■ **TASK DESCRIPTION**
Please find the lines in the following records that hold "美国康奈尔大学", and copy them.

■ **Items from a data source**

==*==

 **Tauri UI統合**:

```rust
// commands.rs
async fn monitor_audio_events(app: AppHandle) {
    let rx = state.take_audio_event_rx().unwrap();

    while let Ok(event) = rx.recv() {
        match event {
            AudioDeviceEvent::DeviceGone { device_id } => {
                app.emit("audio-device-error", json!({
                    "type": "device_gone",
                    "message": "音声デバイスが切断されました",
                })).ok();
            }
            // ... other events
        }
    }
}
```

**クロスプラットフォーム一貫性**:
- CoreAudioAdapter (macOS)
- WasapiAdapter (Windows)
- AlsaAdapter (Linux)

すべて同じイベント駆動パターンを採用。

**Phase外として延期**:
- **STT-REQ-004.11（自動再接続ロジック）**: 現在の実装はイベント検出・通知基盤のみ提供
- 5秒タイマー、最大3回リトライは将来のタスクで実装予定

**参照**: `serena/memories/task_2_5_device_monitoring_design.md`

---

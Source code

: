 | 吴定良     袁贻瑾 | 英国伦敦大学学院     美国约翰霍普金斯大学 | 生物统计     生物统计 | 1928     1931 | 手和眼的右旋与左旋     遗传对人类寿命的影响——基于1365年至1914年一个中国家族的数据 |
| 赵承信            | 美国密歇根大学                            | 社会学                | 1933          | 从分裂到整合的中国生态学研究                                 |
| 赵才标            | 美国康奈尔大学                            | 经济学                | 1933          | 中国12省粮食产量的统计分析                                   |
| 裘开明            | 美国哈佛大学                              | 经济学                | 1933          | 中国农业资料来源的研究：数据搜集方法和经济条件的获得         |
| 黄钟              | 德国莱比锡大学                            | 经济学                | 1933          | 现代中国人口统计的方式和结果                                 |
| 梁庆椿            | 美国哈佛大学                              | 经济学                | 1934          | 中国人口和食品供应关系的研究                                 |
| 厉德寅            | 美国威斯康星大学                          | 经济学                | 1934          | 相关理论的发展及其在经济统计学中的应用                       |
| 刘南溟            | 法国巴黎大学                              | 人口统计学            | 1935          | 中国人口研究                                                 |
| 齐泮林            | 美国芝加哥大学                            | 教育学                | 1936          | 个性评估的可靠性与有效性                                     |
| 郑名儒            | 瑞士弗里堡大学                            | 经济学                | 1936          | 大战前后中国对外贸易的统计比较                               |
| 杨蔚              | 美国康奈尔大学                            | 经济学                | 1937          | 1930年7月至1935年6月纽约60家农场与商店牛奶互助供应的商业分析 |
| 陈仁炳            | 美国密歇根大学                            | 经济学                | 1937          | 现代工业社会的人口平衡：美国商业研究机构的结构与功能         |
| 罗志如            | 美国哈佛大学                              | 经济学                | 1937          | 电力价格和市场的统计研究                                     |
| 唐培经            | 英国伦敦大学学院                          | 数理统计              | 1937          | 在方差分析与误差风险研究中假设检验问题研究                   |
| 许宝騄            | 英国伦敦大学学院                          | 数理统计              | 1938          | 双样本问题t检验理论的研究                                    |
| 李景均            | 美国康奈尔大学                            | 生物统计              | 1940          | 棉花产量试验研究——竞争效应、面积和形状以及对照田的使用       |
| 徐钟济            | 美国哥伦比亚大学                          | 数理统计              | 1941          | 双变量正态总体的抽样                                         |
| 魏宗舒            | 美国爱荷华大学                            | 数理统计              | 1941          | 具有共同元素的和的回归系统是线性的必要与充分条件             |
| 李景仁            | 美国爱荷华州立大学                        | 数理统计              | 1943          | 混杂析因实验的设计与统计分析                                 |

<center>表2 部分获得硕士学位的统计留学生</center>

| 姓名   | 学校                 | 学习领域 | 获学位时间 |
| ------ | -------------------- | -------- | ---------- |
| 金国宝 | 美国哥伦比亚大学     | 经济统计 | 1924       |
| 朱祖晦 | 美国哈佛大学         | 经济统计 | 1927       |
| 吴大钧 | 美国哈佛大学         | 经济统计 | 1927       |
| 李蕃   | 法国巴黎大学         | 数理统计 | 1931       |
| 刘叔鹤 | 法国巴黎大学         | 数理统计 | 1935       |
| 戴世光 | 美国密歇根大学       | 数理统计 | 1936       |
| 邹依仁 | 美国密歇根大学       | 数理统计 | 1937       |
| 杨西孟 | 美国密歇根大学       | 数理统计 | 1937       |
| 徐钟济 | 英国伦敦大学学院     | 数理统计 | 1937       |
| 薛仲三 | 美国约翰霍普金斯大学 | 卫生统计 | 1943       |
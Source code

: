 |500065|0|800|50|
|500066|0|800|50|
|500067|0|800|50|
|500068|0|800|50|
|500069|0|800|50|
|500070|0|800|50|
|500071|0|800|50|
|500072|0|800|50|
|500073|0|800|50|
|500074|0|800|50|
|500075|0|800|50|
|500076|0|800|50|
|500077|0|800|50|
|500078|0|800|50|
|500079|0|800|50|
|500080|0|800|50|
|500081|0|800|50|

==*==

■ **TASK RESPONSE**
| 赵才标            | 美国康奈尔大学                            | 经济学                | 1933          | 中国12省粮食产量的统计分析                                   |
| 杨蔚              | 美国康奈尔大学                            | 经济学                | 1937          | 1930年7月至1935年6月纽约60家农场与商店牛奶互助供应的商业分析 |
| 李景均            | 美国康奈尔大学                            | 生物统计              | 1940          | 棉花产量试验研究——竞争效应、面积和形状以及对照田的使用       |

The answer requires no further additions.